キャットフードに含まれている栄養素(ミネラル)

人の健康維持に欠かせない栄養素として、「ビタミン」や「ミネラル」があげられます。ミネラルは、無機質とも呼ばれ、キャットフードの成分表には「灰分」と表示されています。

猫にとっても、ミネラルは必要な栄養素です。米国飼料検査官協会(AAFCO)では以下の12種類のミネラルを基準としています。

・カルシウム・リン・カリウム・ナトリウム・塩化物・マグネシウム・鉄・銅(ドライ製法)・マンガン・亜鉛・ヨウ素・セレニウム

これらミネラルの中で、もっとも重要なのが「カルシウム」です。カルシウムは骨や歯を丈夫にする栄養素として有名ですが、筋肉や血液にも含まれています。血液中のカルシウムは止血や筋肉の収縮、神経を興奮させる働きがあります。生命活動には不可欠なものです。

カルシウムが骨や筋肉を作る時に、材料となるのが「リン」です。つまり、カルシウムとリンは非常に重要な関係があります。カルシウムは骨や乳製品、豆などに多く含まれています。一方、リンは肉や臓器(ホルモン)に多く含まれています。肉が原材料に含まれているキャットフードを食べていれば、リンが不足することはないでしょう。むしろ心配なのは、リンの過剰摂取です。リンが多すぎると骨のカルシウムを溶かして、体外へ排出してしまいます。その結果、骨密度が低下して骨が弱くなってしまいます。
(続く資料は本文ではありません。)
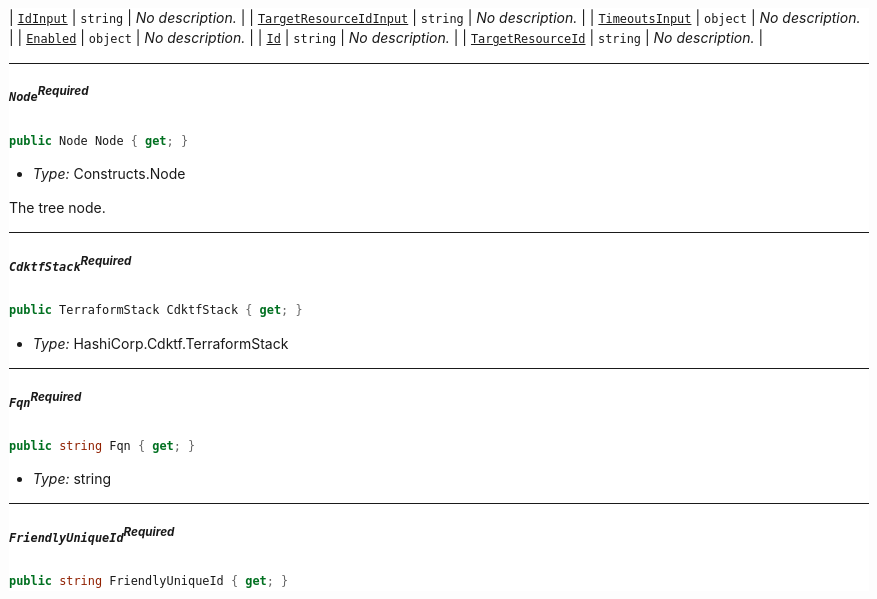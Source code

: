 | <code><a href="#@cdktf/provider-azurerm.advancedThreatProtection.AdvancedThreatProtection.property.idInput">IdInput</a></code> | <code>string</code> | *No description.* |
| <code><a href="#@cdktf/provider-azurerm.advancedThreatProtection.AdvancedThreatProtection.property.targetResourceIdInput">TargetResourceIdInput</a></code> | <code>string</code> | *No description.* |
| <code><a href="#@cdktf/provider-azurerm.advancedThreatProtection.AdvancedThreatProtection.property.timeoutsInput">TimeoutsInput</a></code> | <code>object</code> | *No description.* |
| <code><a href="#@cdktf/provider-azurerm.advancedThreatProtection.AdvancedThreatProtection.property.enabled">Enabled</a></code> | <code>object</code> | *No description.* |
| <code><a href="#@cdktf/provider-azurerm.advancedThreatProtection.AdvancedThreatProtection.property.id">Id</a></code> | <code>string</code> | *No description.* |
| <code><a href="#@cdktf/provider-azurerm.advancedThreatProtection.AdvancedThreatProtection.property.targetResourceId">TargetResourceId</a></code> | <code>string</code> | *No description.* |

---

##### `Node`<sup>Required</sup> <a name="Node" id="@cdktf/provider-azurerm.advancedThreatProtection.AdvancedThreatProtection.property.node"></a>

```csharp
public Node Node { get; }
```

- *Type:* Constructs.Node

The tree node.

---

##### `CdktfStack`<sup>Required</sup> <a name="CdktfStack" id="@cdktf/provider-azurerm.advancedThreatProtection.AdvancedThreatProtection.property.cdktfStack"></a>

```csharp
public TerraformStack CdktfStack { get; }
```

- *Type:* HashiCorp.Cdktf.TerraformStack

---

##### `Fqn`<sup>Required</sup> <a name="Fqn" id="@cdktf/provider-azurerm.advancedThreatProtection.AdvancedThreatProtection.property.fqn"></a>

```csharp
public string Fqn { get; }
```

- *Type:* string

---

##### `FriendlyUniqueId`<sup>Required</sup> <a name="FriendlyUniqueId" id="@cdktf/provider-azurerm.advancedThreatProtection.AdvancedThreatProtection.property.friendlyUniqueId"></a>

```csharp
public string FriendlyUniqueId { get; }
```
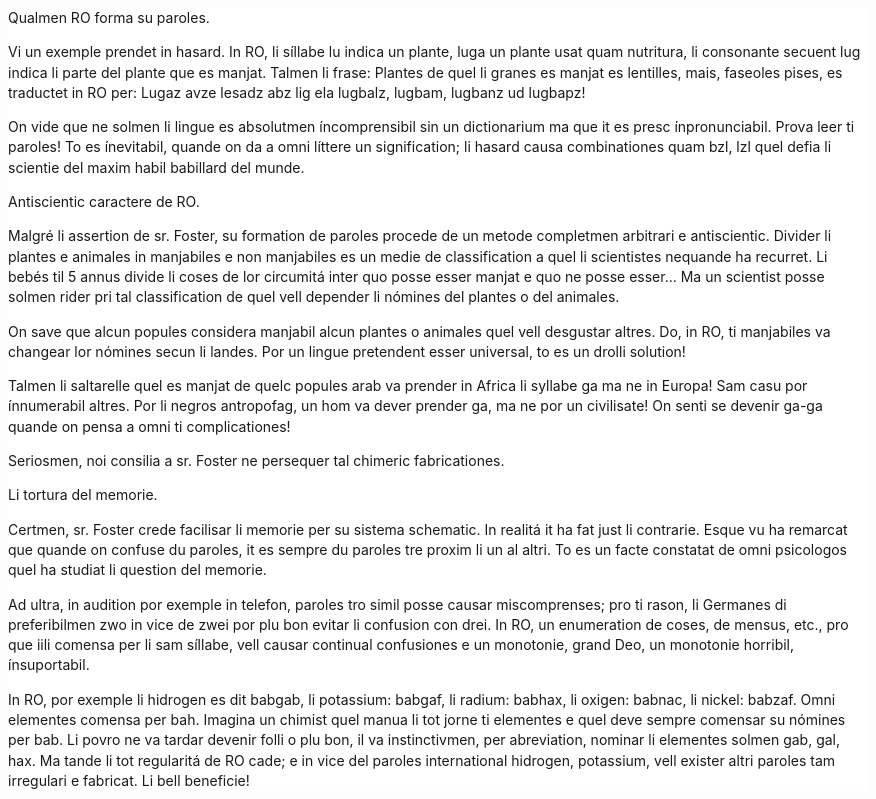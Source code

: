 Qualmen RO forma su paroles.

Vi un exemple prendet in hasard. In RO, li síllabe lu indica un plante,
luga un plante usat quam nutritura, li consonante secuent lug indica li
parte del plante que es manjat. Talmen li frase: Plantes de quel li
granes es manjat es lentilles, mais, faseoles pises, es traductet in RO
per: Lugaz avze lesadz abz lig ela lugbalz, lugbam, lugbanz ud lugbapz!

On vide que ne solmen li lingue es absolutmen íncomprensibil sin un
dictionarium ma que it es presc ínpronunciabil. Prova leer ti paroles!
To es ínevitabil, quande on da a omni líttere un signification; li
hasard causa combinationes quam bzl, lzl quel defia li scientie del
maxim habil babillard del munde.

Antiscientic caractere de RO.

Malgré li assertion de sr. Foster, su formation de paroles procede de un
metode completmen arbitrari e antiscientic. Divider li plantes e
animales in manjabiles e non manjabiles es un medie de classification a
quel li scientistes nequande ha recurret. Li bebés til 5 annus divide li
coses de lor circumitá inter quo posse esser manjat e quo ne posse
esser... Ma un scientist posse solmen rider pri tal classification de
quel vell depender li nómines del plantes o del
animales.



On save que alcun popules considera manjabil alcun plantes o animales
quel vell desgustar altres. Do, in RO, ti manjabiles va changear lor
nómines secun li landes. Por un lingue pretendent esser universal, to es
un drolli solution!

Talmen li saltarelle quel es manjat de quelc popules arab va prender in
Africa li syllabe ga ma ne in Europa! Sam casu por ínnumerabil altres.
Por li negros antropofag, un hom va dever prender ga, ma ne por un
civilisate! On senti se devenir ga-ga quande
on pensa a omni ti complicationes!

Seriosmen, noi consilia a sr. Foster ne persequer tal chimeric
fabricationes.

Li tortura del memorie.

Certmen, sr. Foster crede facilisar li memorie per su sistema schematic.
In realitá it ha fat just li contrarie. Esque vu ha remarcat que quande
on confuse du paroles, it es sempre du paroles tre proxim li un al
altri. To es un facte constatat de omni psicologos quel ha studiat li
question del memorie.

Ad ultra, in audition por exemple in telefon, paroles tro simil posse
causar miscomprenses; pro ti rason, li Germanes di preferibilmen zwo in
vice de zwei por plu bon evitar li confusion con drei. In RO, un
enumeration de coses, de mensus, etc., pro que iili comensa per li sam
síllabe, vell causar continual confusiones e un monotonie, grand Deo, un
monotonie horribil, ínsuportabil.

In RO, por exemple li hidrogen es dit babgab, li potassium: babgaf, li
radium:
babhax, li oxigen: babnac, li nickel: babzaf. Omni elementes comensa
per bah. Imagina un chimist quel manua li tot jorne ti elementes e quel
deve sempre comensar su nómines per bab. Li povro ne va tardar devenir
folli o plu bon, il va instinctivmen, per abreviation, nominar li
elementes solmen gab, gal, hax. Ma tande li tot regularitá de RO cade;
e in vice del paroles international hidrogen, potassium, vell exister
altri paroles
tam irregulari e fabricat. Li bell beneficie!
カルシウムとリンの摂取はバランスが重要です。理想的なバランスは、1:1と言われています。また、「マグネシウム」も筋肉の収縮に関係し、カルシウムとのバランスが大切です。カルシウム2に対して、マグネシウムが1が理想です。

カルシウムは、たくさん摂取した方が良いと思われがちですが、カルシウムの過剰摂取は膀胱結石につながる危険性があります。猫の結石には様々なものがありますが、カルシウムの過剰摂取ではシュウ酸カルシウム結石が、マグネシウムの過剰摂取ではリン酸マグネシウムアンモニウム結石(ストルバイト結石)を発症させるリスクが高まります。

ミネラルは愛猫にとって大切な栄養素です。一般的な総合栄養食ではミネラルのバランスを考えて配合されていますが、それ以外のキャットフードを与えている場合は、カルシウムなどの配合には注意が必要ですね。